Time window: This field’s value sets the threshold period before the Notification will trigger. The default 60s will generate a Notification when the Destination has reported the trigger condition over the past 60 seconds. To enter alternative numeric values, append units of s for seconds, m for minutes, h for hours, and so forth.
Usage threshold: The percentage of full or used storage disk capacity. Cribl Edge generates a Persistent Queue usage has surpassed <threshold>% Notification when the Destination persistent queue storage disk capacity is past the specified Usage threshold percentage. This field appears only when you configure a Notification for Persistent Queue Usage.
Metadata
Metadata fields are user-defined fields included in the Notification payload.
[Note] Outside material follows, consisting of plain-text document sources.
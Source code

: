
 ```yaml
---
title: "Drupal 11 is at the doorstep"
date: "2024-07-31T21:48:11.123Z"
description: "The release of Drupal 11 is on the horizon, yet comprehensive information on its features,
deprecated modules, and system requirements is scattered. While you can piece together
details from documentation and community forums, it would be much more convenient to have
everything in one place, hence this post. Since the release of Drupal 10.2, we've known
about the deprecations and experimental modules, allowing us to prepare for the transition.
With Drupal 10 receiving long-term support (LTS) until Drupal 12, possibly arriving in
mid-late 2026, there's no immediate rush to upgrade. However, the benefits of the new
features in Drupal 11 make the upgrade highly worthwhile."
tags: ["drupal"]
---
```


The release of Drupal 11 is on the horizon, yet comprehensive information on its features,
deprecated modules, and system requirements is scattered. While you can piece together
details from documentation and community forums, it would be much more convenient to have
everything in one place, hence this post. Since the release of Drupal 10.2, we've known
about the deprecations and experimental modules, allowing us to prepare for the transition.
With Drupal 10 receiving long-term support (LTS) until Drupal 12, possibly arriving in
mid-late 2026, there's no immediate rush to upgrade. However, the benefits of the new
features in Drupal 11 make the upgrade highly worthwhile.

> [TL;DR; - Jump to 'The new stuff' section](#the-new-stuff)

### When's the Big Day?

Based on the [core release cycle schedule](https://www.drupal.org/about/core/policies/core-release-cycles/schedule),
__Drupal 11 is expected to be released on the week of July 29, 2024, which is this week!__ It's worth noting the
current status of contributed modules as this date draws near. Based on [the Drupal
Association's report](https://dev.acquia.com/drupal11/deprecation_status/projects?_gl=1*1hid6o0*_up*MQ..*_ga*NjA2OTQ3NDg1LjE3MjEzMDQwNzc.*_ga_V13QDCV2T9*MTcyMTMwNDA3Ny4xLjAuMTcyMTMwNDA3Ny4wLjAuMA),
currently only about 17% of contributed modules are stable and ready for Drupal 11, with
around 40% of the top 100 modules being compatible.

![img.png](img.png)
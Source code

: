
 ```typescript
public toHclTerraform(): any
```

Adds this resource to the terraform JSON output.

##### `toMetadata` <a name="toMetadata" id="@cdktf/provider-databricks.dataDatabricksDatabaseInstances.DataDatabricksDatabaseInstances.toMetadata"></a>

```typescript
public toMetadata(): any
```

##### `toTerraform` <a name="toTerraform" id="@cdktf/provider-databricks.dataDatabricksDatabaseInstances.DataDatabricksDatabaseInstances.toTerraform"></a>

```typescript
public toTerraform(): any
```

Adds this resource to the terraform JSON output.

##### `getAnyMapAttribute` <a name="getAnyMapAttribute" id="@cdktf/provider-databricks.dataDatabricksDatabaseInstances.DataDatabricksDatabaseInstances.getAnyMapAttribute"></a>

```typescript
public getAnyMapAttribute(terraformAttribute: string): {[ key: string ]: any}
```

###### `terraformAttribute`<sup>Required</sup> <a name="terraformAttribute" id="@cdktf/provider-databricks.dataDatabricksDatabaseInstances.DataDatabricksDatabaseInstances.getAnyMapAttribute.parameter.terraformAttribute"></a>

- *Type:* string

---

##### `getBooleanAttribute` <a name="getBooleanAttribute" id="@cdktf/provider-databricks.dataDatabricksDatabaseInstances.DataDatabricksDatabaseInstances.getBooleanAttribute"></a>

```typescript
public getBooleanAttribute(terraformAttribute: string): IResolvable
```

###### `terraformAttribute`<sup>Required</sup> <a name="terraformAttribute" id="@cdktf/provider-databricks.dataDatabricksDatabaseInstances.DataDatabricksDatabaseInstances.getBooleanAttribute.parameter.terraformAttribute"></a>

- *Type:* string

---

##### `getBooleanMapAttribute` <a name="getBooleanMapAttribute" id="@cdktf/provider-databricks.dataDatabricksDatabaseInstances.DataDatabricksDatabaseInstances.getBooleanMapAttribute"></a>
All Notification types can contain metadata.
Select Add field here to add custom metadata fields to your Notifications in the form of key-value pairs:
Name: Enter a name for this custom field.
Value: Enter a JavaScript expression that defines this field’s value, enclosed in quotes or backticks. (Can evaluate to a constant.)
Once you’ve saved your Notifications, you can see Notification events specific to this Destination on the Events tab within the Destination configuration window. When you set Source-state Notifications, a corresponding Events tab is available on Source and Collector config modals. For a comprehensive view of all Notification events, see the system-wide Notifications Tab.
Manage Notifications
You can manage existing Notifications and targets by selecting Notifications in the sidebar. You can also reach this page by selecting an existing Notification in a Source or Destination modal or in Settings > Global > Licensing.
Notifications Tab
This tab lists all your configured Source and Destination Notifications, across all integrations, along with any configured license-expiration Notifications. You can’t create new Notifications here, but you can disable or delete existing Notifications. For any individual Notification, select View Events to see events that have triggered the Notification.
To modify a Notification, select anywhere on its row.
Targets Tab
This tab is where you centrally configure and manage targets that are available across Cribl Edge for all Sources, Destinations, and license-based Notifications. See Notification Targets for details.
To create a new target, select Add Target. To delete a target, select Delete in the appropriate row.